▶ [HOW TO COMPLETE THIS TASK]
Give back, exactly as written, the lines from the first line of the data below through the line with "centre of mass.", and omit the pictures.

**** GIVEN INFORMATION ****

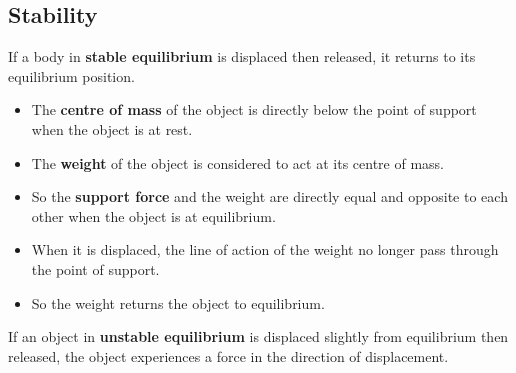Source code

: \subsection{Stability}

If a body in \textbf{stable equilibrium} is displaced then released, it returns to its equilibrium position.
\begin{itemize}
    \item The \textbf{centre of mass} of the object is directly below the point of support when the object is at rest.
    \item The \textbf{weight} of the object is considered to act at its centre of mass.
    \item So the \textbf{support force} and the weight are directly equal and opposite to each other when the object is at equilibrium.
    \item When it is displaced, the line of action of the weight no longer pass through the point of support.
    \item So the weight returns the object to equilibrium.
\end{itemize}

If an object in \textbf{unstable equilibrium} is displaced slightly from equilibrium then released, the object experiences a force in the direction of displacement.
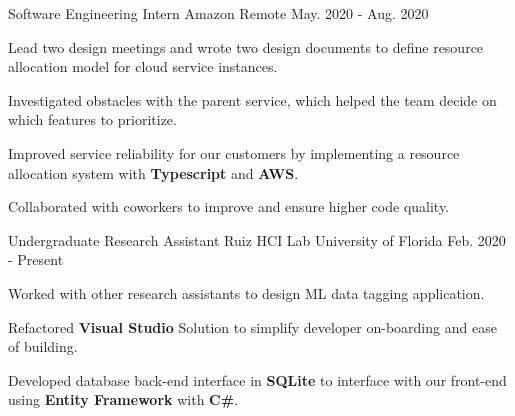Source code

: 


\begin{cventries}

	
		\cventry
	{Software Engineering Intern} %
	{Amazon} %
	{Remote} %
	{May. 2020 - Aug. 2020} %
	{ %
		\begin{cvitems}
			\setlength{\itemindent}{.125in}
			\item {Lead two design meetings and wrote two design documents to define resource allocation model for cloud service instances.}
			\item {Investigated obstacles with the parent service, which helped the team decide on which features to prioritize.}
			\item {Improved service reliability for our customers by implementing a resource allocation system with \textbf{Typescript} and \textbf{AWS}. }
			\item {Collaborated with coworkers to improve and ensure higher code quality.}
		\end{cvitems}
	}
	
	
			\cventry
	{Undergraduate Research Assistant} %
	{Ruiz HCI Lab} %
	{University of Florida} %
	{Feb. 2020 - Present} %
	{ %
		\begin{cvitems}
			\setlength{\itemindent}{.125in}
			\item {Worked with other research assistants to design ML data tagging application.}
			\item {Refactored \textbf{Visual Studio} Solution to simplify  developer on-boarding and ease of building.}
			\item {Developed  database back-end interface in \textbf{SQLite} to interface with our front-end using \textbf{Entity Framework} with \textbf{C\#}.}
		\end{cvitems}
	}
	

\end{cventries}
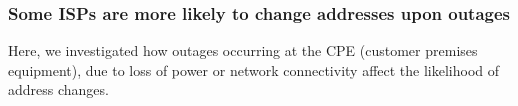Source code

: \subsubsection{Some ISPs are more likely to change addresses upon
  outages}

Here, we investigated how outages occurring at the CPE (customer
premises equipment), due to loss of power or network connectivity
affect the likelihood of address changes. %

****

▶ [SOLUTION TO THE EXERCISE]
Source code

: \subsection{Stability}

If a body in \textbf{stable equilibrium} is displaced then released, it returns to its equilibrium position.
\begin{itemize}
    \item The \textbf{centre of mass} of the object is directly below the point of support when the object is at rest.
    \item The \textbf{weight} of the object is considered to act at its centre of mass.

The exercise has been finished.